[Saved entries]
• • •

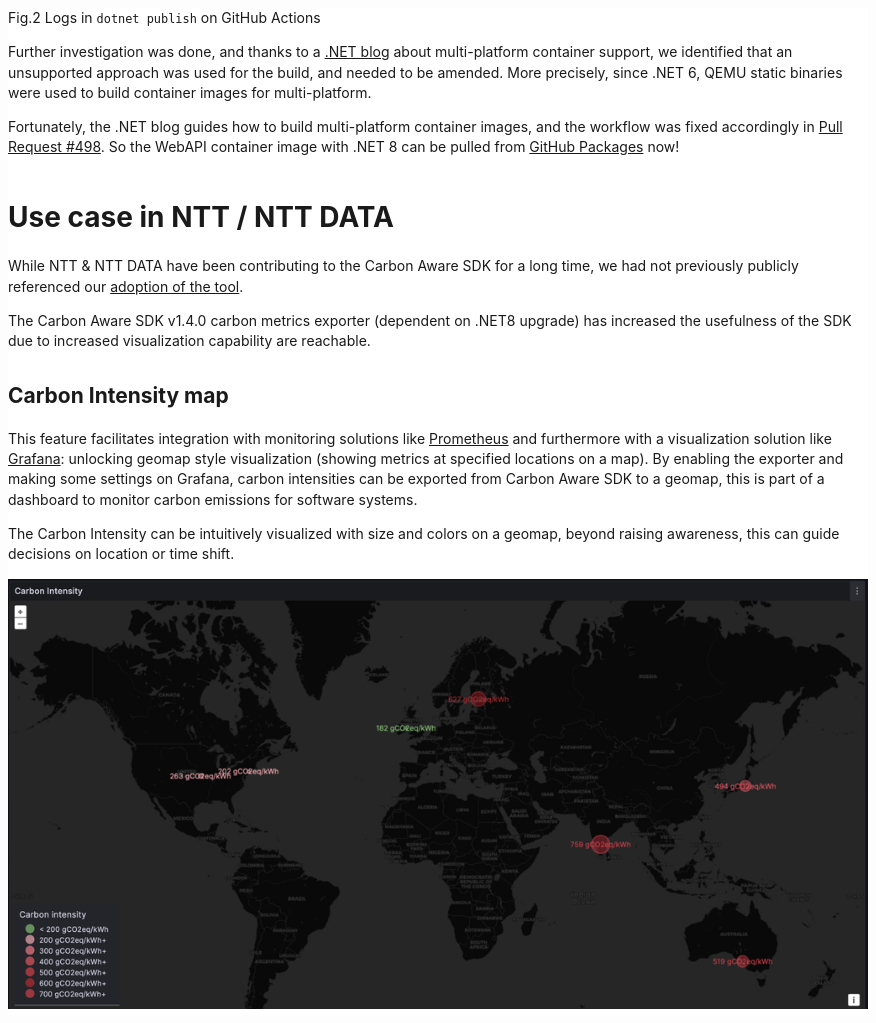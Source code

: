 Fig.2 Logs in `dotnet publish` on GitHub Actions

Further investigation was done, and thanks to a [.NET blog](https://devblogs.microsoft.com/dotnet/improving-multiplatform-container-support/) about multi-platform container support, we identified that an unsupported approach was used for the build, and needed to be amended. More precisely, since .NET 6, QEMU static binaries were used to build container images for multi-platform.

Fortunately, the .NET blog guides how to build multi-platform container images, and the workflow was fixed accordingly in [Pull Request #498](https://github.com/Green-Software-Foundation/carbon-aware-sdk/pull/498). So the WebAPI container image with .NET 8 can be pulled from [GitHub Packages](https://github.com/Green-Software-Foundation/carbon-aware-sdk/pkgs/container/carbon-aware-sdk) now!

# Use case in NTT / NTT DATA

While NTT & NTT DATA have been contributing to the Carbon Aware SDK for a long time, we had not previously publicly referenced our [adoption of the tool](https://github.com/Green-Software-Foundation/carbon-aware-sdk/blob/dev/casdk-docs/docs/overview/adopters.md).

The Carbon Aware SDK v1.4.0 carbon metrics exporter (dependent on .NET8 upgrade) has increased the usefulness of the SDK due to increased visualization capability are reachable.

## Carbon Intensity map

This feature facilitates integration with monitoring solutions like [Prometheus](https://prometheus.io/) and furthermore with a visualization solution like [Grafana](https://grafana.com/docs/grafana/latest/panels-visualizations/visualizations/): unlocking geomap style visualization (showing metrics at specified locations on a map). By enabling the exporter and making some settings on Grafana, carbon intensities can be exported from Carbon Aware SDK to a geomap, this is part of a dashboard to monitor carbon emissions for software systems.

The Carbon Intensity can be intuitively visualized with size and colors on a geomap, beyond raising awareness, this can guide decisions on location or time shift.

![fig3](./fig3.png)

• • •

[WHAT TO PRODUCE] An answer is complete only when it holds every line above containing the string "DATA".

[RESPONSE AREA]
# Use case in NTT / NTT DATA
While NTT & NTT DATA have been contributing to the Carbon Aware SDK for a long time, we had not previously publicly referenced our [adoption of the tool](https://github.com/Green-Software-Foundation/carbon-aware-sdk/blob/dev/casdk-docs/docs/overview/adopters.md).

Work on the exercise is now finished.